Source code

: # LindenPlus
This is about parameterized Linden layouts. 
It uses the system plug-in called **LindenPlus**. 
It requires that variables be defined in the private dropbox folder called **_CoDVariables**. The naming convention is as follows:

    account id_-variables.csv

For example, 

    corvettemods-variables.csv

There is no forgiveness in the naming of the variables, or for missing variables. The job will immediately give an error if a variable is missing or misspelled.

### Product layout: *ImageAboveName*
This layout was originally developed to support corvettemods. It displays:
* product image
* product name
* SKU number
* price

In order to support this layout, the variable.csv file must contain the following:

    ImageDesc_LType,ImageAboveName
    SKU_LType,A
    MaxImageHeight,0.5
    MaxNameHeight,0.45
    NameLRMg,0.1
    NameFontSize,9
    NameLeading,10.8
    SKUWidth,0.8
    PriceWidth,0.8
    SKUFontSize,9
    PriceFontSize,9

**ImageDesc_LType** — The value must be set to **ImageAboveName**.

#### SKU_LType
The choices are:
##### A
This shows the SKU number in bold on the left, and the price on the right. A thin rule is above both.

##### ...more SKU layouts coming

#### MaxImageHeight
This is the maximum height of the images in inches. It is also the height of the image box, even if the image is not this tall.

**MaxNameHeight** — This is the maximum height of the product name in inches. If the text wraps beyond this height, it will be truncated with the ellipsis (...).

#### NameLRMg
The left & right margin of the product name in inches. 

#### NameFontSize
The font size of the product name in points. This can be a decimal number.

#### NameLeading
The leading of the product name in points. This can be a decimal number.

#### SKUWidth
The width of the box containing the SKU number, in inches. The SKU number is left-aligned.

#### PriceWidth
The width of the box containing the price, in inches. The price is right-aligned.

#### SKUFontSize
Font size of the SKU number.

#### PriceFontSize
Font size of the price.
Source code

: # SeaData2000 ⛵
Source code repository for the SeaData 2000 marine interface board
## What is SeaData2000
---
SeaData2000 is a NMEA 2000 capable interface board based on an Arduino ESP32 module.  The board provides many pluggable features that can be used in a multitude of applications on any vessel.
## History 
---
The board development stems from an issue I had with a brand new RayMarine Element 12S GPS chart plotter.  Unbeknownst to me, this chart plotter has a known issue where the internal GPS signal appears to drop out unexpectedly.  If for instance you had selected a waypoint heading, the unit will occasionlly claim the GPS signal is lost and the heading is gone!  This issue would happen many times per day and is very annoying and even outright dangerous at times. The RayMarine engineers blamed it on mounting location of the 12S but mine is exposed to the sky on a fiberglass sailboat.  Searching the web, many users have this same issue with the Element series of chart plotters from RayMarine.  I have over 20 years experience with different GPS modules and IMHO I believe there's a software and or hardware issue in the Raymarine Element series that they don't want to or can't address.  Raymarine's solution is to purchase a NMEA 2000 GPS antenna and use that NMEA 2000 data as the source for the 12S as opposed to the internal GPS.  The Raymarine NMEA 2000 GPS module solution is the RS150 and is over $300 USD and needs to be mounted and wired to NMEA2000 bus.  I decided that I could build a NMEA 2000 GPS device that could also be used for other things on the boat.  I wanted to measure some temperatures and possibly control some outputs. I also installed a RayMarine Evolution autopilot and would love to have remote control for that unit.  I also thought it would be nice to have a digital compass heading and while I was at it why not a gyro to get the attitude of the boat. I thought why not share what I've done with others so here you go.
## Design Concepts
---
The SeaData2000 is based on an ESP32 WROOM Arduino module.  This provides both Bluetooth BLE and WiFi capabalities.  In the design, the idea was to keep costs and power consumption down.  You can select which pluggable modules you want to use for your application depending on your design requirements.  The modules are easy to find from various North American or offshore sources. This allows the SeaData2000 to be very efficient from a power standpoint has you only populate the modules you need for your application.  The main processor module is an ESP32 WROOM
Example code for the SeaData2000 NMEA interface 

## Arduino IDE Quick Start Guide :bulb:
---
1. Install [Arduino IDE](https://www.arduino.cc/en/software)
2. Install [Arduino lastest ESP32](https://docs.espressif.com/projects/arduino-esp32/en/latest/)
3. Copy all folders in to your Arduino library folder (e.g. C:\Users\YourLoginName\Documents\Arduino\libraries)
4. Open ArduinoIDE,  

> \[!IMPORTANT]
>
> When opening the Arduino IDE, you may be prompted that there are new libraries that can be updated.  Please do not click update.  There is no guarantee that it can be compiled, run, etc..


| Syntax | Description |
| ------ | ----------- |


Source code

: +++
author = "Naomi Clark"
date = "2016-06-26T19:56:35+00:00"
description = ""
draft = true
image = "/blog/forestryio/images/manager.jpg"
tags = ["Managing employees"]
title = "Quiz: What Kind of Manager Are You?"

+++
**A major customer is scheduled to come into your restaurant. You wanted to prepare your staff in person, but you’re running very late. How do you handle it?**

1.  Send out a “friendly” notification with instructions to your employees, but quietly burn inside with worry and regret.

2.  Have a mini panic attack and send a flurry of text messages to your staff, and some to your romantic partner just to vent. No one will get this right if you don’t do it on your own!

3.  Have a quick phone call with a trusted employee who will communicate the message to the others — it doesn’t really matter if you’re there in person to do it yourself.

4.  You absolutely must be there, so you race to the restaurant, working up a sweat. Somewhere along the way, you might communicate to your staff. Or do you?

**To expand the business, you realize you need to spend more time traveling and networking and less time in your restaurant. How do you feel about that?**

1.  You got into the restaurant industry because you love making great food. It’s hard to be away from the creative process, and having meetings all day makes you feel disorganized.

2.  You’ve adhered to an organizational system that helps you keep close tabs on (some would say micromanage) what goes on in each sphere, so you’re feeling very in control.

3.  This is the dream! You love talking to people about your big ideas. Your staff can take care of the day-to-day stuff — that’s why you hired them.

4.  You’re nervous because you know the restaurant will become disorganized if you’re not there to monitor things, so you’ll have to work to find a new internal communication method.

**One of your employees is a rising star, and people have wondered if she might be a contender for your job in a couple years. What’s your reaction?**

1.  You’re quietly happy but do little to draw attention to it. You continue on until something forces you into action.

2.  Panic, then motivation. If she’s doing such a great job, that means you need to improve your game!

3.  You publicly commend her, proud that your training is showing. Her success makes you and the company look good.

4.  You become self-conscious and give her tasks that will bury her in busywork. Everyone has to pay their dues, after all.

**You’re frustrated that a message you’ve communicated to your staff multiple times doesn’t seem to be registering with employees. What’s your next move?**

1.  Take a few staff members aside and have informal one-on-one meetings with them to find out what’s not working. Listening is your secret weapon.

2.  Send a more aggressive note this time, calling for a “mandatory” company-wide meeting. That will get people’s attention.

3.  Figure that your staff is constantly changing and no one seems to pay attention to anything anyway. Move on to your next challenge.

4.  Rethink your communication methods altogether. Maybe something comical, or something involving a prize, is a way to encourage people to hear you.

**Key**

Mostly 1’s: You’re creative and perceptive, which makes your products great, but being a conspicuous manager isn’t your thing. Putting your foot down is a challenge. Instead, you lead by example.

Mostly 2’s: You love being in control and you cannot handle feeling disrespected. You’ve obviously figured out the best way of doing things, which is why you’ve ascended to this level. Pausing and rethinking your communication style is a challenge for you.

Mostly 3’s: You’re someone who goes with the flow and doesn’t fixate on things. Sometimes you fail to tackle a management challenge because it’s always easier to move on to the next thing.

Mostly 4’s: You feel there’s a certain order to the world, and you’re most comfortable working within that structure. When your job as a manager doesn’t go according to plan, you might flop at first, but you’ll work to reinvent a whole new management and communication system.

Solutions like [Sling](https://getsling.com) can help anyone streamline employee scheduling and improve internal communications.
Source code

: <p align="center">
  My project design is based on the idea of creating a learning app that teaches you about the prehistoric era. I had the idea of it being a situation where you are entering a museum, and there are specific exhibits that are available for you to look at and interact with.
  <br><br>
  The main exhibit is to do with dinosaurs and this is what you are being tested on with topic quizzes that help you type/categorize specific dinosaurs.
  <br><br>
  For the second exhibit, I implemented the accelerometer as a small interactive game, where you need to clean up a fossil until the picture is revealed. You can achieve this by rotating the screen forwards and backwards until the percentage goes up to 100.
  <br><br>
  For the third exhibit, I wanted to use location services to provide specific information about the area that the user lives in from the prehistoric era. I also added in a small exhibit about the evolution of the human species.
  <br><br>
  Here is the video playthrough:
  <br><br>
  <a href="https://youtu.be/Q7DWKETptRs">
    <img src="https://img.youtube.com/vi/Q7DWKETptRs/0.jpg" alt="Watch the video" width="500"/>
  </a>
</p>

****************************************

> [PROBLEM]
Beginning with the top line of the data above, output every line exactly until the one that contains "corvettemods-variables.csv", and include that one too.

> [RESULT]
Source code

: # LindenPlus
This is about parameterized Linden layouts. 
It uses the system plug-in called **LindenPlus**. 
It requires that variables be defined in the private dropbox folder called **_CoDVariables**. The naming convention is as follows:

    account id_-variables.csv

For example, 

    corvettemods-variables.csv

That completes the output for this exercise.